Records shown:
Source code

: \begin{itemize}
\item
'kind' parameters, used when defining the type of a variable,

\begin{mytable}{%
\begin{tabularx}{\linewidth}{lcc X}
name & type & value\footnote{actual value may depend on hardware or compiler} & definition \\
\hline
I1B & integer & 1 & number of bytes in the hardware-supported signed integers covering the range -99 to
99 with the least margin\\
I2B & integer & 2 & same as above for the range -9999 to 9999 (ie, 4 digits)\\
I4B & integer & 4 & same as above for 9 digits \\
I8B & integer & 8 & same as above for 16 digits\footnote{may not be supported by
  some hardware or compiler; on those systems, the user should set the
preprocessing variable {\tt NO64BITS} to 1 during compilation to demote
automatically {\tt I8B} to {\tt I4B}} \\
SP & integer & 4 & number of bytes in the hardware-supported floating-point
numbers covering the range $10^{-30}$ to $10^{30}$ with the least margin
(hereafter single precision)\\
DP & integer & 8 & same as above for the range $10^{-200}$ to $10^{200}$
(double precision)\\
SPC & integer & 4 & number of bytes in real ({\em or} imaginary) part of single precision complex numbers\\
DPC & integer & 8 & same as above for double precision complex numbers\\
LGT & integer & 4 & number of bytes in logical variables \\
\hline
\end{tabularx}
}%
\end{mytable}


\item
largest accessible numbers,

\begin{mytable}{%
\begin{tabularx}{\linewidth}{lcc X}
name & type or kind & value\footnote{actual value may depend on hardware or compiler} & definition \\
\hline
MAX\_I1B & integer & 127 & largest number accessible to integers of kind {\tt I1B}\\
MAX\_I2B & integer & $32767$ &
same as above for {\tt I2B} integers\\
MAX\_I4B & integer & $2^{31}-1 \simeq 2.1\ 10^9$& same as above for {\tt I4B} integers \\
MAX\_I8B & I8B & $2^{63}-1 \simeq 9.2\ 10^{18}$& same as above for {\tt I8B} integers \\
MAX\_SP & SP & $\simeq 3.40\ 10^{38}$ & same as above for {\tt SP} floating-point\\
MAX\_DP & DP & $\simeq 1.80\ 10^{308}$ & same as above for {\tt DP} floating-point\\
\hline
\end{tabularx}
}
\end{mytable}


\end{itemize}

Work item: Set the entries down again exactly, beginning with their first line and ending with the line that contains "I8B & integer"; omit all other lines.

The answer:
Source code

: \begin{itemize}
\item
'kind' parameters, used when defining the type of a variable,

\begin{mytable}{%
\begin{tabularx}{\linewidth}{lcc X}
name & type & value\footnote{actual value may depend on hardware or compiler} & definition \\
\hline
I1B & integer & 1 & number of bytes in the hardware-supported signed integers covering the range -99 to
99 with the least margin\\
I2B & integer & 2 & same as above for the range -9999 to 9999 (ie, 4 digits)\\
I4B & integer & 4 & same as above for 9 digits \\
I8B & integer & 8 & same as above for 16 digits\footnote{may not be supported by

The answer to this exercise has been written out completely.